Más postales sin imágenes de Lyon. Autor: Elvira Endo Alvarado

No todo puede ser fotografiado. Hay sitios, lugares,  sucesos, personas, que se quedan en la retina y en el recuerdo. Que no aguantan el destello de un flash y ni siquiera el mejor ángulo en una captura fotográfica. Que son atrapados y fijados en la memoria, en la piel, por cualquiera de los cinco sentidos o por todos ellos juntos…

* Rue de Marseille.

Un suave sol de tarde otoñal se cuela por el ventanal del cuarto de una de mis hijas.
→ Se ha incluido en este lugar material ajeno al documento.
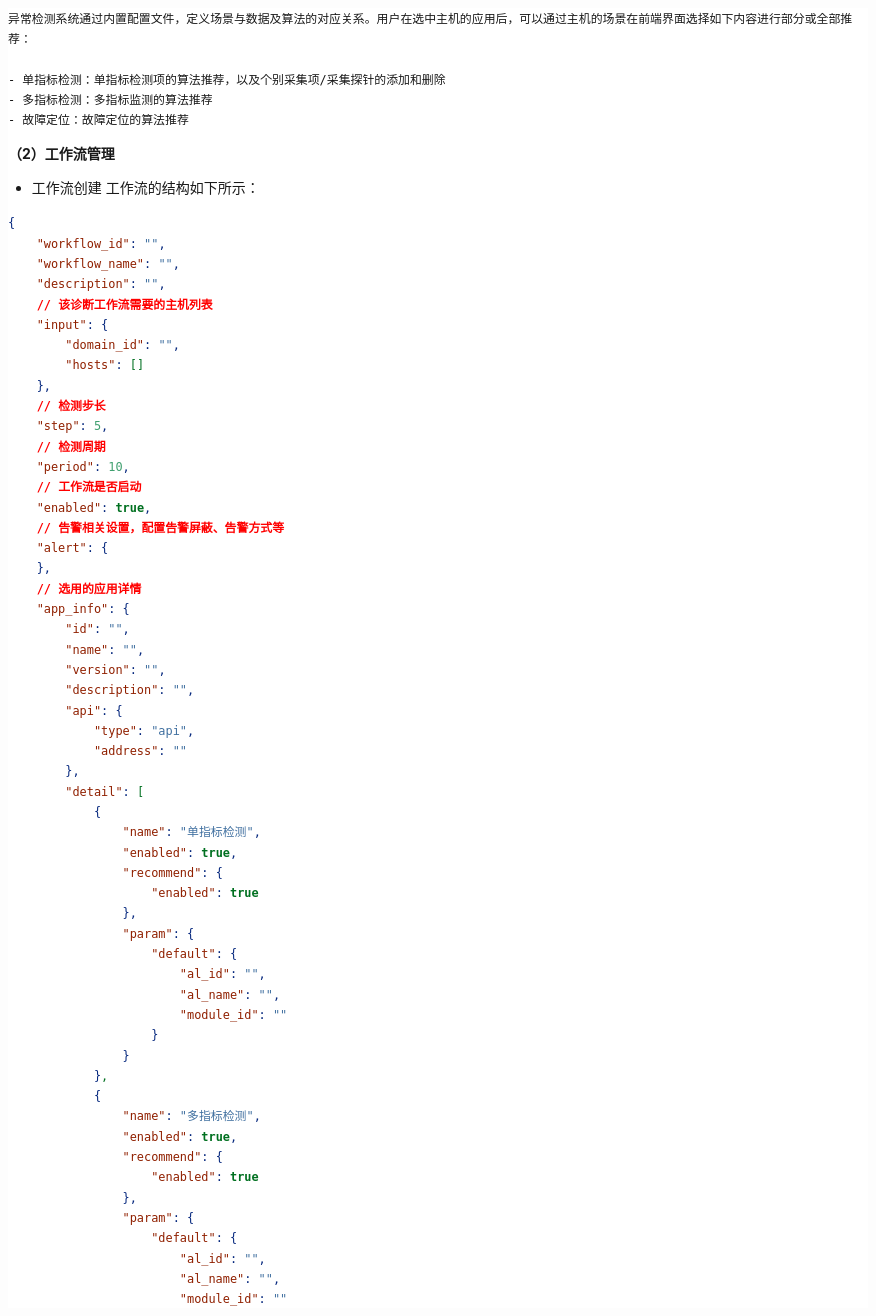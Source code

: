     异常检测系统通过内置配置文件，定义场景与数据及算法的对应关系。用户在选中主机的应用后，可以通过主机的场景在前端界面选择如下内容进行部分或全部推荐：

    - 单指标检测：单指标检测项的算法推荐，以及个别采集项/采集探针的添加和删除
    - 多指标检测：多指标监测的算法推荐
    - 故障定位：故障定位的算法推荐

**（2）工作流管理**

- 工作流创建
工作流的结构如下所示：
```json
{
    "workflow_id": "",
    "workflow_name": "",
    "description": "",
    // 该诊断工作流需要的主机列表
    "input": {
        "domain_id": "",
        "hosts": []
    },
    // 检测步长
    "step": 5,
    // 检测周期
    "period": 10,
    // 工作流是否启动
    "enabled": true,
    // 告警相关设置，配置告警屏蔽、告警方式等
    "alert": {
    },
    // 选用的应用详情
    "app_info": {
        "id": "",
        "name": "",
        "version": "",
        "description": "",
        "api": {
            "type": "api",
            "address": ""
        },
        "detail": [
            {
                "name": "单指标检测",
                "enabled": true,
                "recommend": {
                    "enabled": true
                },
                "param": {
                    "default": {
                        "al_id": "",
                        "al_name": "",
                        "module_id": ""
                    }
                }
            },
            {
                "name": "多指标检测",
                "enabled": true,
                "recommend": {
                    "enabled": true
                },
                "param": {
                    "default": {
                        "al_id": "",
                        "al_name": "",
                        "module_id": ""
```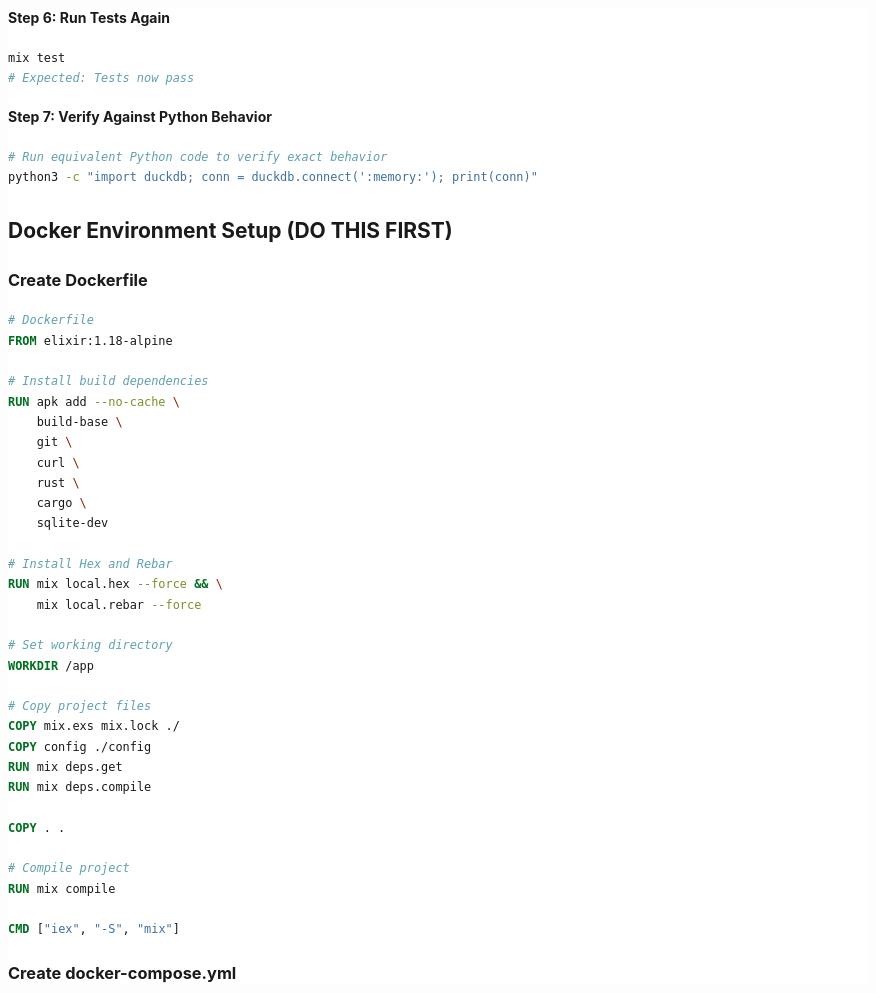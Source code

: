 #### Step 6: Run Tests Again
```bash
mix test
# Expected: Tests now pass
```

#### Step 7: Verify Against Python Behavior
```bash
# Run equivalent Python code to verify exact behavior
python3 -c "import duckdb; conn = duckdb.connect(':memory:'); print(conn)"
```

## Docker Environment Setup (DO THIS FIRST)

### Create Dockerfile

```dockerfile
# Dockerfile
FROM elixir:1.18-alpine

# Install build dependencies
RUN apk add --no-cache \
    build-base \
    git \
    curl \
    rust \
    cargo \
    sqlite-dev

# Install Hex and Rebar
RUN mix local.hex --force && \
    mix local.rebar --force

# Set working directory
WORKDIR /app

# Copy project files
COPY mix.exs mix.lock ./
COPY config ./config
RUN mix deps.get
RUN mix deps.compile

COPY . .

# Compile project
RUN mix compile

CMD ["iex", "-S", "mix"]
```

### Create docker-compose.yml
A través de los vidrios y a lo lejos, noto cómo el viento típico de esta estación agita las ramas esqueléticas de los árboles casi desnudos de hojas.

De repente y salida de la nada, aparece una bandada de pájaros que se recorta contra el cielo todavía claro y sin nubes y que planea al ritmo de un viento caprichoso. Se diría golondrinas que inician un viaje migratorio tardío.

Cuando llegan muy cerca de la ventana, descubro que son hojas secas que el viento ha levantado muy alto y que ahora dispersa sin orden ni concierto por todas partes.

* Place Carnot, domingo de mercado.

Lulú, una gata de abundante pelaje color mostaza, reposa perezosamente sobre uno de los hombros de su supuesta ama. Ella le habla en voz alta, le acaricia con infinita ternura la cabeza, el lomo, la cola, las patitas mientras Lulú sigue abandonada a su languidez.

Un olor nauseabundo las envuelve y nosotras pensamos que es la señora aunque ella va limpia y correctamente vestida a pesar del exagerado maquillaje azul de sus ojos y a su curioso peinado.

Cuando gata y ama están ya a prudente distancia de nosotras tres, notamos la cara rígida y desfigurada del animal…Lulú está muerta y ha empezado a descomponerse.

* Rue de la République, amplia calle peatonal donde tienen su sede las “boutiques” más caras de la ciudad.

Mediodía lluvioso de comienzos de Octubre. Bien protegida bajo mi paraguas de la molesta llovizna, recorro la calle admirando las vistosas vitrinas que exhiben con extremado buen gusto sus caras mercancías, principalmente ropa y zapatos para ambos sexos.

Delante de mí, tres colegialas no mayores de 13 años caminan a paso vivo enganchadas del brazo. De repente y haciendo caso omiso de las miradas divertidas y curiosas de los transeúntes, empiezan a cantar a pleno pulmón una canción de moda como si pasearan solas y fuera un día de primavera o de verano.

* Pont de l’Université, sobre el Ródano, a una cuadra del apartamento de mis hijas. Un dia cualquiera de otoño al caer la tarde.

Detengo mi marcha apresurada y me apoyo en las balaustradas del puente para disfrutar por millonésima vez, sin cansarme nunca, del Ródano a su paso por Lyon.

De los Alpes cercanos llega un viento helado que me alborota el cabello, riza y arruga las aguas del Ródano, sobre cuya superficie flotan, impávidos, cuatro cisnes y una enorme mancha compacta de hojas amarillentas.